- **Work instruction**
Starting with the line that contains "via command line." and stopping after the line that contains "hosting via CDK.", return each line below exactly as written, with no others.

Supplied information: Begin

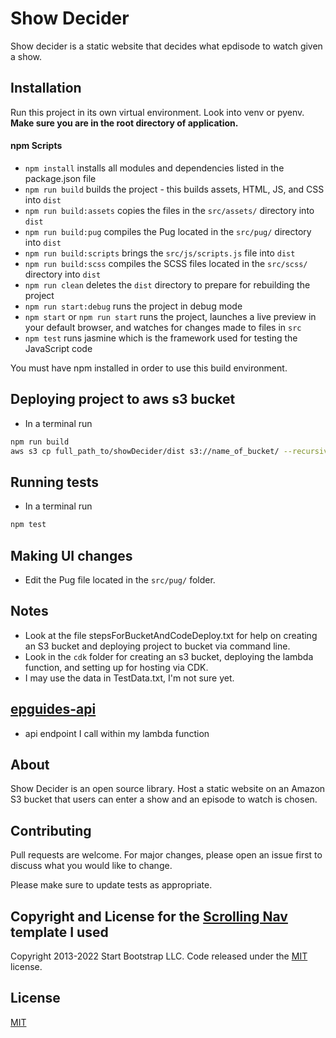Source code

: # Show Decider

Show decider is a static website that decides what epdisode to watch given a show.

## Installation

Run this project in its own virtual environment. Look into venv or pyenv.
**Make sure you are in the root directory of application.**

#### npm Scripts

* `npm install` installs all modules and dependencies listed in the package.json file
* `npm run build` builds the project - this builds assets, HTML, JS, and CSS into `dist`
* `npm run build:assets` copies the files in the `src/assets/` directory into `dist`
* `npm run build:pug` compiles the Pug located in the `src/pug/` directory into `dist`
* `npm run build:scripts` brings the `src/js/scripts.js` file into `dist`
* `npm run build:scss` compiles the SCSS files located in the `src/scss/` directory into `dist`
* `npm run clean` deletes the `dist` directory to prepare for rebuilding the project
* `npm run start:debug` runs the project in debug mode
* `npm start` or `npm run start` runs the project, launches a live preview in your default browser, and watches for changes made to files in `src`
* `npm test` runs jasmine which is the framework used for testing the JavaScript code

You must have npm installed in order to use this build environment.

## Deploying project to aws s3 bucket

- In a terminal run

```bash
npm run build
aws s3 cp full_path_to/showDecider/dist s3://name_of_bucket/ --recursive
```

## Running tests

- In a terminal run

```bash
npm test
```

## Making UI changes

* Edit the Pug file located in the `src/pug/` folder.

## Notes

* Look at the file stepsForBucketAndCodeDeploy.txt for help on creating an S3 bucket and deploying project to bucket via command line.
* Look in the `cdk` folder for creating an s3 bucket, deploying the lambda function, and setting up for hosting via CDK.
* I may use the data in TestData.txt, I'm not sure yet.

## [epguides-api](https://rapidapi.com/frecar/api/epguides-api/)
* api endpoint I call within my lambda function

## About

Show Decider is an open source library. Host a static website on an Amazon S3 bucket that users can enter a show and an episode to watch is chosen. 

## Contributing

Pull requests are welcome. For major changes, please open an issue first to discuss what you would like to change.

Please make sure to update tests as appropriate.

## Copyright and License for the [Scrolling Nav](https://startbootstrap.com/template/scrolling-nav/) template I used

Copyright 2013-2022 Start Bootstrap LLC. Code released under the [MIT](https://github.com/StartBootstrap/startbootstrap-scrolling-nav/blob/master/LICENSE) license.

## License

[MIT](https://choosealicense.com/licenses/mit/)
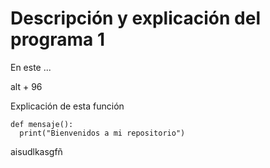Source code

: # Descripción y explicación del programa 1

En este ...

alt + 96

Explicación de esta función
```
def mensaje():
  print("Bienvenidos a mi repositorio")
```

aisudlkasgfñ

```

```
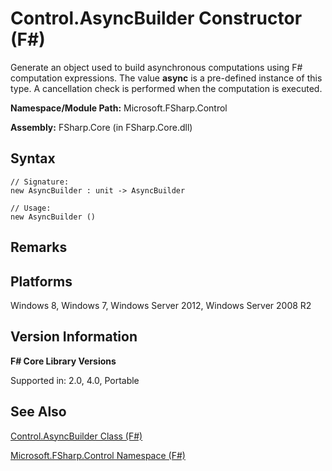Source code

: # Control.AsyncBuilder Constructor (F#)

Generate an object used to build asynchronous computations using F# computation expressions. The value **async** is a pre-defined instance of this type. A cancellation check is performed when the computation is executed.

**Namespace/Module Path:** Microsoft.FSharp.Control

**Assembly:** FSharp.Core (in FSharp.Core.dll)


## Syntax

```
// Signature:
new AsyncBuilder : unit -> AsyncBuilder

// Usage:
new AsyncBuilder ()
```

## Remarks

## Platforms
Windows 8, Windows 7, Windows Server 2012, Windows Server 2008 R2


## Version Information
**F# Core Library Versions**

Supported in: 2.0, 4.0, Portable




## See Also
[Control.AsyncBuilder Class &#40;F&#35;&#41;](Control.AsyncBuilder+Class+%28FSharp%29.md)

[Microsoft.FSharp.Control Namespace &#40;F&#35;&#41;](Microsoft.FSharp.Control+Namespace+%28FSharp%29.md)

Supplied information: End

- **Exercise output**
* Look at the file stepsForBucketAndCodeDeploy.txt for help on creating an S3 bucket and deploying project to bucket via command line.
* Look in the `cdk` folder for creating an s3 bucket, deploying the lambda function, and setting up for hosting via CDK.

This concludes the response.